Input data =
== Segment start ==
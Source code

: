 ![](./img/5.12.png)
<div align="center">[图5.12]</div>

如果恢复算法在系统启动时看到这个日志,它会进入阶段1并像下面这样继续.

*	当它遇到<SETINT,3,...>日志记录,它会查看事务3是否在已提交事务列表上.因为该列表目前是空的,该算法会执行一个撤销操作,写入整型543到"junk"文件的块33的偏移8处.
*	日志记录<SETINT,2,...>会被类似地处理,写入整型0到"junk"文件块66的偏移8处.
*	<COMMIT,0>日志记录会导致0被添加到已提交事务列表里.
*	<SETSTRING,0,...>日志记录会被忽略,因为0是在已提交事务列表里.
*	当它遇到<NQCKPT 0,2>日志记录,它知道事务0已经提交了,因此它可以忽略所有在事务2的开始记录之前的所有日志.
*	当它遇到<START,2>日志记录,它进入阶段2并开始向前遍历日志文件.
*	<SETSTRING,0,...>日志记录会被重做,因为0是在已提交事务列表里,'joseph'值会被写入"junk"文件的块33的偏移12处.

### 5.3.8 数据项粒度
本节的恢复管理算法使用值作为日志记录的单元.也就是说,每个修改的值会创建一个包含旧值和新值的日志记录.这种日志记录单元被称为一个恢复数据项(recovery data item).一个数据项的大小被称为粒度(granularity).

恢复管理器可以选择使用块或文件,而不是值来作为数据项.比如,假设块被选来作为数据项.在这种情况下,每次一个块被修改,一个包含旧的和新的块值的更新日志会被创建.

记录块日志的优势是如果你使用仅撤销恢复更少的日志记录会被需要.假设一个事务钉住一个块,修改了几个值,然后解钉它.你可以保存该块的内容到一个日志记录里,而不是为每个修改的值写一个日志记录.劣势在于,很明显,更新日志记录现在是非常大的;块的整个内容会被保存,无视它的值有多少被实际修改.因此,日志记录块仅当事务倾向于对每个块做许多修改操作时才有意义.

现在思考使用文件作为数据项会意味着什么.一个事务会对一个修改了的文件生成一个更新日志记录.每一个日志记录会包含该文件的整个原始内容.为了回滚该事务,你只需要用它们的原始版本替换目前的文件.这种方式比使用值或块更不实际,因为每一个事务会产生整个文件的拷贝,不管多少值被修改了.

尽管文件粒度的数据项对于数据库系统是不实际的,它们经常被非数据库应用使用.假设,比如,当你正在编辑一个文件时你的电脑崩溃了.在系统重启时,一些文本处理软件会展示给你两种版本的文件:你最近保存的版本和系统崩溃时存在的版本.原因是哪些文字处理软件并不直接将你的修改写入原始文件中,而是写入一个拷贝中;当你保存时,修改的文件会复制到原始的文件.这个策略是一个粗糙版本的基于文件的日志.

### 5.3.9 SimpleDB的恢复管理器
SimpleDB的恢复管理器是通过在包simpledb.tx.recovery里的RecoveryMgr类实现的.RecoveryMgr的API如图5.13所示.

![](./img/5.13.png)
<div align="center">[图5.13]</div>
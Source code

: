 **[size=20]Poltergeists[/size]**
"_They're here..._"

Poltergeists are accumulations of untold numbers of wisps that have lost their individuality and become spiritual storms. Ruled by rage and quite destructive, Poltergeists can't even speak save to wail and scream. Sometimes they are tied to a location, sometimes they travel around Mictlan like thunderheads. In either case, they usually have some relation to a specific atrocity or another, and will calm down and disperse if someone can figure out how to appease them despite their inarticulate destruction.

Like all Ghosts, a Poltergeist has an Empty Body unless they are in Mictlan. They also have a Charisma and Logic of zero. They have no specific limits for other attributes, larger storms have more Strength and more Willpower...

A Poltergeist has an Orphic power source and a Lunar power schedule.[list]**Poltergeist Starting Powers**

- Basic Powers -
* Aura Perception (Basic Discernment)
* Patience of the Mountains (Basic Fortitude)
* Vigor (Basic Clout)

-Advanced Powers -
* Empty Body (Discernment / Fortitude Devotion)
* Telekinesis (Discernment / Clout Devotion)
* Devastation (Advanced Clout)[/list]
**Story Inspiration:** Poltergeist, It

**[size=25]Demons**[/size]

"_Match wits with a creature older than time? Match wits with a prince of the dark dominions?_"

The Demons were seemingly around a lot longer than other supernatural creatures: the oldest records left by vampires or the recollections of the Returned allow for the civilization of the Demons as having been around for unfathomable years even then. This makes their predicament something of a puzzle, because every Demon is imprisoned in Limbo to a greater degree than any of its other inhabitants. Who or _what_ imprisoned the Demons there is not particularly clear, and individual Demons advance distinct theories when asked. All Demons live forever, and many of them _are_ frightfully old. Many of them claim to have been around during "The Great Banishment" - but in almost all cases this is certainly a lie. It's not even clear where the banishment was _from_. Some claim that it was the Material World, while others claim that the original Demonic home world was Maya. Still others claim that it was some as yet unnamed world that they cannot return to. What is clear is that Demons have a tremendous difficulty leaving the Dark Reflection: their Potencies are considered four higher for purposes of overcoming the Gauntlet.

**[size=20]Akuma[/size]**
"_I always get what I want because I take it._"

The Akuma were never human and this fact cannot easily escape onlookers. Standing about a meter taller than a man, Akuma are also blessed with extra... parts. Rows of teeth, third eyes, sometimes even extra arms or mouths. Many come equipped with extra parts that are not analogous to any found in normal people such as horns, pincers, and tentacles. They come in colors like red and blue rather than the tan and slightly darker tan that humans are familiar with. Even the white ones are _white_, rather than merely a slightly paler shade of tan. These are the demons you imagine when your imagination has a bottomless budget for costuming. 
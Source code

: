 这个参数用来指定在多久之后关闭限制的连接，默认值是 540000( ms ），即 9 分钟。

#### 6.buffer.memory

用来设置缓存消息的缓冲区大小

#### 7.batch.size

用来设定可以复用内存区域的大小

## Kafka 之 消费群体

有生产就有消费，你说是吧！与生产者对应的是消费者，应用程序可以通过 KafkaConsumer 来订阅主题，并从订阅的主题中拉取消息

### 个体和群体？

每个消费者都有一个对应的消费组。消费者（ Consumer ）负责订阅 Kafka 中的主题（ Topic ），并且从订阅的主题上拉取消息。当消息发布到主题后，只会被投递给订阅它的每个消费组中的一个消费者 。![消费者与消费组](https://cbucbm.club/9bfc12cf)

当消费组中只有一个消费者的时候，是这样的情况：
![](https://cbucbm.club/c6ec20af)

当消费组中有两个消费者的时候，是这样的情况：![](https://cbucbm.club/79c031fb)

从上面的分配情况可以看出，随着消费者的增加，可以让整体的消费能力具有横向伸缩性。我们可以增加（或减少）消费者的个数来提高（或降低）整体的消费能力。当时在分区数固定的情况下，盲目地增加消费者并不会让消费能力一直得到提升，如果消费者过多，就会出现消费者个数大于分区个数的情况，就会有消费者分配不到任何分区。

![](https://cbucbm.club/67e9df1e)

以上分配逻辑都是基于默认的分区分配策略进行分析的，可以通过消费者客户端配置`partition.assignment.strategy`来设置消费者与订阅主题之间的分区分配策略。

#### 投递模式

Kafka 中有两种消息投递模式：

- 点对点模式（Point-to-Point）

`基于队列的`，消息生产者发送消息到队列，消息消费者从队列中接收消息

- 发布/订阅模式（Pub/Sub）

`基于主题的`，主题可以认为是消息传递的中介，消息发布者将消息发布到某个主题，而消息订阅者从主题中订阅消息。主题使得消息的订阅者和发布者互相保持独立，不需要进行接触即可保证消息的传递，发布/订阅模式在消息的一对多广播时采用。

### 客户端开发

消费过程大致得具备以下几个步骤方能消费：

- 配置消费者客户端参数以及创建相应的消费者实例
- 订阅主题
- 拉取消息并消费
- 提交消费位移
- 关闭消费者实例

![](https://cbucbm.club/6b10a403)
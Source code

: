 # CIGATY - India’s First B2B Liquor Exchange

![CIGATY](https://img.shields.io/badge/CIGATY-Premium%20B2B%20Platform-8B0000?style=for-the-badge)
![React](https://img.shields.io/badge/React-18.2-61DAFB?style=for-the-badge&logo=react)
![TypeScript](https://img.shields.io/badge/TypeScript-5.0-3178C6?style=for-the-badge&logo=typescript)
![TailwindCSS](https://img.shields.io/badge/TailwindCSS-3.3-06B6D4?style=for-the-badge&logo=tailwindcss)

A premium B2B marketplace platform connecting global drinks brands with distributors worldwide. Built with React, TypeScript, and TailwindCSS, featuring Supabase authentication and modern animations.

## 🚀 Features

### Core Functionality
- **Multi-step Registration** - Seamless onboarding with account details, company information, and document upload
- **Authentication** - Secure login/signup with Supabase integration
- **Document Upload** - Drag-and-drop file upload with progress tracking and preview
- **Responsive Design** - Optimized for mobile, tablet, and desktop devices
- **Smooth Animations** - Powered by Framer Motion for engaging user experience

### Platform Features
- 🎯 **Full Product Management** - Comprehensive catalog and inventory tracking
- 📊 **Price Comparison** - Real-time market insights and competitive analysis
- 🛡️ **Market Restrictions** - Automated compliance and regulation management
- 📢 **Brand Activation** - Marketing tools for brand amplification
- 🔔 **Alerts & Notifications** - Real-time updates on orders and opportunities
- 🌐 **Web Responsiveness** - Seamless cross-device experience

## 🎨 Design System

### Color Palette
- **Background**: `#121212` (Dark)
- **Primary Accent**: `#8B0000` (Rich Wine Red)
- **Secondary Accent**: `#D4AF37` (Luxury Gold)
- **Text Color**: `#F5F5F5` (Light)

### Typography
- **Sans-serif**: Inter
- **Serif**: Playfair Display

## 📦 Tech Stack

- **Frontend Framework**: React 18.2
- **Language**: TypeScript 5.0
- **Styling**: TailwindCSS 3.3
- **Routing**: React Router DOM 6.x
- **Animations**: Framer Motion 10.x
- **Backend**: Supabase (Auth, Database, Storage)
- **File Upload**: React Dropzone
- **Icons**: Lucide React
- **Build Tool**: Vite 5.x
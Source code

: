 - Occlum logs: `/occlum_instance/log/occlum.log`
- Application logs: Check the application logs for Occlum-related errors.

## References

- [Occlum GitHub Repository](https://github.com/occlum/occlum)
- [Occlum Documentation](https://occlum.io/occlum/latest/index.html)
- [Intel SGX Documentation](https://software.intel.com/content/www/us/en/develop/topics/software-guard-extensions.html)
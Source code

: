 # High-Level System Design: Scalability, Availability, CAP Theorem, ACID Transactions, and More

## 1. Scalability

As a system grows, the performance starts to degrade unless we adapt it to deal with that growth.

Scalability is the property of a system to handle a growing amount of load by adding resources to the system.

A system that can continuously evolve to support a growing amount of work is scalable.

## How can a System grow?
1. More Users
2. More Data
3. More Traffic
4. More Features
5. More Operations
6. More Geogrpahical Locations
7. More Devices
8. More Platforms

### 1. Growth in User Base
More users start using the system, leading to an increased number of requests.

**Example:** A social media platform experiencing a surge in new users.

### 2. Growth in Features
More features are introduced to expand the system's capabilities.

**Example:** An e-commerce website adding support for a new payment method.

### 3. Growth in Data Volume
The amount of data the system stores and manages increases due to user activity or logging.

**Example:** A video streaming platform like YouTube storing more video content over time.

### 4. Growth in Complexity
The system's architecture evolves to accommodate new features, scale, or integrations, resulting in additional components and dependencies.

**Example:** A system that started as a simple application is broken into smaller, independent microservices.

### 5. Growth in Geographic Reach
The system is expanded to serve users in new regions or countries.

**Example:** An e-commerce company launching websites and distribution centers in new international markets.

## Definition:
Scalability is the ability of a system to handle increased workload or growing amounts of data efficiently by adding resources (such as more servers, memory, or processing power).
== Segment end ==
Beginning with the line holding "More users start" and ending with the line holding "The system is", write out the stretch of material above exactly; add no further lines.

More users start using the system, leading to an increased number of requests.

**Example:** A social media platform experiencing a surge in new users.

### 2. Growth in Features
More features are introduced to expand the system's capabilities.

**Example:** An e-commerce website adding support for a new payment method.

### 3. Growth in Data Volume
The amount of data the system stores and manages increases due to user activity or logging.

**Example:** A video streaming platform like YouTube storing more video content over time.

### 4. Growth in Complexity
The system's architecture evolves to accommodate new features, scale, or integrations, resulting in additional components and dependencies.

**Example:** A system that started as a simple application is broken into smaller, independent microservices.

### 5. Growth in Geographic Reach
The system is expanded to serve users in new regions or countries.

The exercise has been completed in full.